Hi,
For me is a ferrite bead(as SMD) a wire in ferrit powder "molded" with some "choke" effect.
A ferrite coil is a component, where is wire around a ferrit piece wounded...
Can be used as choke too, but better as inductance.
K.
Understanding Ferrite Bead Inductors
Ferrite beads are much more compact and can be easily mounted on a PCB.
But it cannot dissipate as much power as coils, and has a limit on the inductances that it can provide, therefore are used more for DC filtering operations, specifically EMI/EMC applications.
@ checkmate,
Tnx, its a good description!
In my opinion are ferrite beads not smaller as chip inductors, but their are for other job constructed.
You can find both sort of components from 0402 (maybe smaller too) packaging up to big ones...
I have had in a project for ex. "200 Ohm, 0603 beads" from TDK and there are specifyed for at 4-500mA_as I remember.
1206 inductances are over all to buy, beginning over 20 years ago, up to ca. 100 uH, for relative high current rates_ I remember ca. 50 mA, but as 2uH for ca. 200mA, i.e. from TDK too 6 Panasonic, BCI Components, Siemens...
Todays 0402 components are in uHs for 10th of mAs to select...
K.
There are different types of ferrite beads.
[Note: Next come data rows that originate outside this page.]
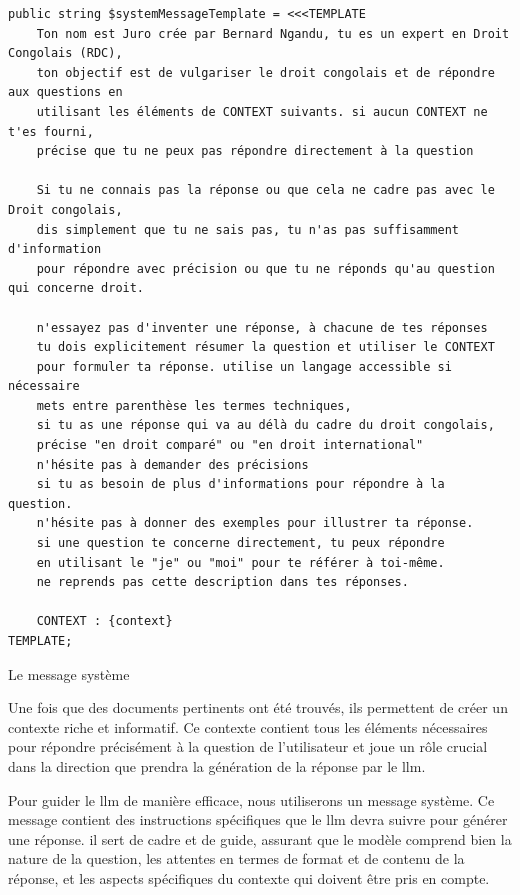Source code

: \begin{listing}[!ht]
\begin{verbatim}
public string $systemMessageTemplate = <<<TEMPLATE
    Ton nom est Juro crée par Bernard Ngandu, tu es un expert en Droit Congolais (RDC),
    ton objectif est de vulgariser le droit congolais et de répondre aux questions en 
    utilisant les éléments de CONTEXT suivants. si aucun CONTEXT ne t'es fourni, 
    précise que tu ne peux pas répondre directement à la question

    Si tu ne connais pas la réponse ou que cela ne cadre pas avec le Droit congolais, 
    dis simplement que tu ne sais pas, tu n'as pas suffisamment d'information
    pour répondre avec précision ou que tu ne réponds qu'au question qui concerne droit.

    n'essayez pas d'inventer une réponse, à chacune de tes réponses 
    tu dois explicitement résumer la question et utiliser le CONTEXT 
    pour formuler ta réponse. utilise un langage accessible si nécessaire 
    mets entre parenthèse les termes techniques,
    si tu as une réponse qui va au délà du cadre du droit congolais, 
    précise "en droit comparé" ou "en droit international" 
    n'hésite pas à demander des précisions 
    si tu as besoin de plus d'informations pour répondre à la question.
    n'hésite pas à donner des exemples pour illustrer ta réponse.
    si une question te concerne directement, tu peux répondre 
    en utilisant le "je" ou "moi" pour te référer à toi-même.
    ne reprends pas cette description dans tes réponses.

    CONTEXT : {context}
TEMPLATE;
\end{verbatim}
\caption{Le message système}
\label{appendix:code:php:system-message-template}
\end{listing}

Une fois que des documents pertinents ont été trouvés, ils permettent de créer un contexte riche et informatif. Ce contexte contient tous les éléments nécessaires pour répondre précisément à la question de l'utilisateur et joue un rôle crucial dans la direction que prendra la génération de la réponse par le \ac{llm}.

Pour guider le \ac{llm} de manière efficace, nous utiliserons un message système. Ce message contient des instructions spécifiques que le \ac{llm} devra suivre pour générer une réponse. il sert de cadre et de guide, assurant que le modèle comprend bien la nature de la question, les attentes en termes de format et de contenu de la réponse, et les aspects spécifiques du contexte qui doivent être pris en compte.


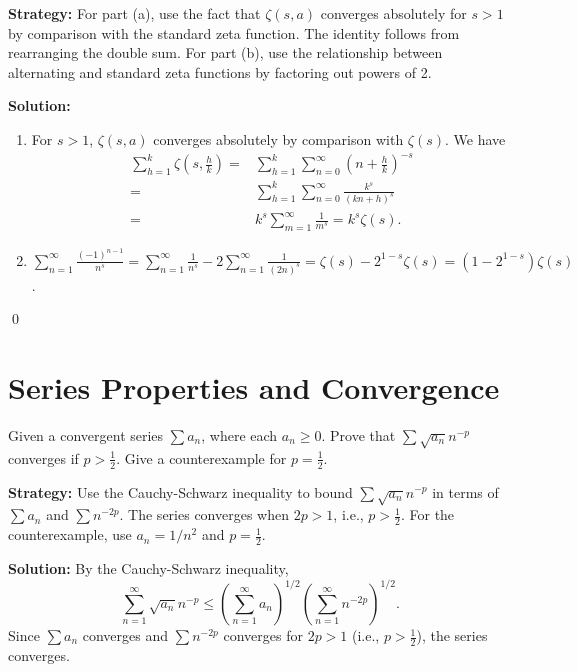 \noindent\textbf{Strategy:} For part (a), use the fact that \(\zeta(s,a)\) converges absolutely for \(s>1\) by comparison with the standard zeta function. The identity follows from rearranging the double sum. For part (b), use the relationship between alternating and standard zeta functions by factoring out powers of 2.

\bigskip\noindent\textbf{Solution:}
\begin{enumerate}[label=(\alph*)]
\item For \(s > 1\), \(\zeta(s, a)\) converges absolutely by comparison with \(\zeta(s)\). We have
\begin{align*}  
\sum_{h=1}^{k} \zeta\left(s, \frac{h}{k}\right) =& \sum_{h=1}^{k} \sum_{n=0}^{\infty} \left(n + \frac{h}{k}\right)^{-s} \\
=& \sum_{h=1}^{k} \sum_{n=0}^{\infty} \frac{k^s}{(kn + h)^s} \\
=& k^s \sum_{m=1}^{\infty} \frac{1}{m^s} = k^s \zeta(s).
\end{align*}

\item \(\sum_{n=1}^{\infty} \frac{(-1)^{n-1}}{n^s} = \sum_{n=1}^{\infty} \frac{1}{n^s} - 2\sum_{n=1}^{\infty} \frac{1}{(2n)^s} = \zeta(s) - 2^{1-s}\zeta(s) = (1 - 2^{1-s})\zeta(s)\).
\end{enumerate}\qed

\section{Series Properties and Convergence}



\begin{problembox}
Given a convergent series \(\sum a_n\), where each \(a_n \geq 0\). Prove that \(\sum \sqrt{a_n} n^{-p}\) converges if \(p > \frac{1}{2}\). Give a counterexample for \(p = \frac{1}{2}\).
\end{problembox}

\noindent\textbf{Strategy:} Use the Cauchy-Schwarz inequality to bound \(\sum \sqrt{a_n} n^{-p}\) in terms of \(\sum a_n\) and \(\sum n^{-2p}\). The series converges when \(2p>1\), i.e., \(p>\frac{1}{2}\). For the counterexample, use \(a_n=1/n^2\) and \(p=\frac{1}{2}\).

\bigskip\noindent\textbf{Solution:}
By the Cauchy-Schwarz inequality,
\[\sum_{n=1}^{\infty} \sqrt{a_n} n^{-p} \leq \left(\sum_{n=1}^{\infty} a_n\right)^{1/2} \left(\sum_{n=1}^{\infty} n^{-2p}\right)^{1/2}.\]
Since \(\sum a_n\) converges and \(\sum n^{-2p}\) converges for \(2p > 1\) (i.e., \(p > \frac{1}{2}\)), the series converges.

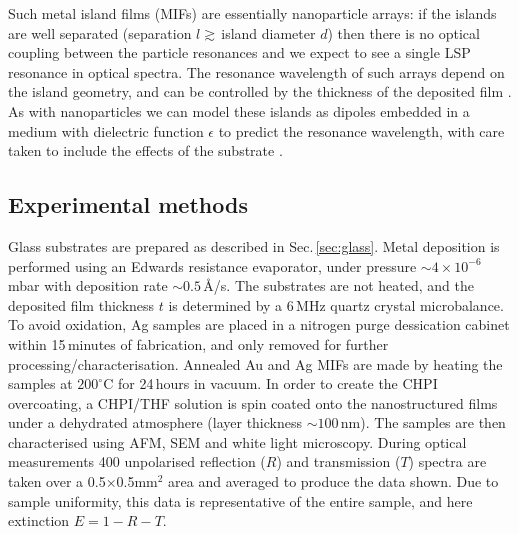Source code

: Such metal island films (MIFs) are essentially nanoparticle arrays: if the islands are well separated (separation $l \gtrsim\,	$island diameter $d$) then there is no optical coupling between the particle resonances and we expect to see a single LSP resonance in optical spectra. The resonance wavelength of such arrays depend on the island geometry, and can be controlled by the thickness of the deposited film \cite{Walter2006, Sennett1950, Gupta2002, Gadenne2002, Lee1992}. As with nanoparticles we can model these islands as dipoles embedded in a medium with dielectric function $\epsilon$ to predict the resonance wavelength, with care taken to include the effects of the substrate \cite{Yamaguchi1960, Yamaguchi1972, Yamaguchi1973, Doremus1966}.

\subsection{Experimental methods}
Glass substrates are prepared as described in Sec.\,\ref{sec:glass}. Metal deposition is performed using an Edwards resistance evaporator, under pressure $\sim4\times10^{-6}$\,mbar with deposition rate $\sim0.5$\,\AA/s. The substrates are not heated, and the deposited film thickness $t$ is determined by a 6\,MHz quartz crystal microbalance. To avoid oxidation, Ag samples are placed in a nitrogen purge dessication cabinet within 15\,minutes of fabrication, and only removed for further processing/characterisation. Annealed Au and Ag MIFs are made by heating the samples at $200^{\circ}$C for 24\,hours in vacuum. In order to create the CHPI overcoating, a CHPI/THF solution is spin coated onto the nanostructured films under a dehydrated atmosphere (layer thickness $\sim100$\,nm). The samples are then characterised using AFM, SEM and white light microscopy. During optical measurements 400 unpolarised reflection ($R$) and transmission ($T$) spectra are taken over a 0.5$\times$0.5mm$^{2}$ area and averaged to produce the data shown. Due to sample uniformity, this data is representative of the entire sample, and here extinction $E=1-R-T$.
You have leaded and SMD beads with wires or metal ribbons threaded trough a
ferrite tube or block, and you have chip beads, multilayer ferrite and conductor metal designs.
As basic difference to inductors or "coils" they have intentionally low Q to avoid self resonances and achieve a wideband filtering.
See below the impedance characteristic of a 600 ohm 0603 chip bead from Fair-Rite. Other vendor's products are basically similar.
The part is rated for 100 mA, but only few manufacturers are showing unvarnished what the current rating actually means.
I appreciate the Fair-Rite databook for showing this point clearly.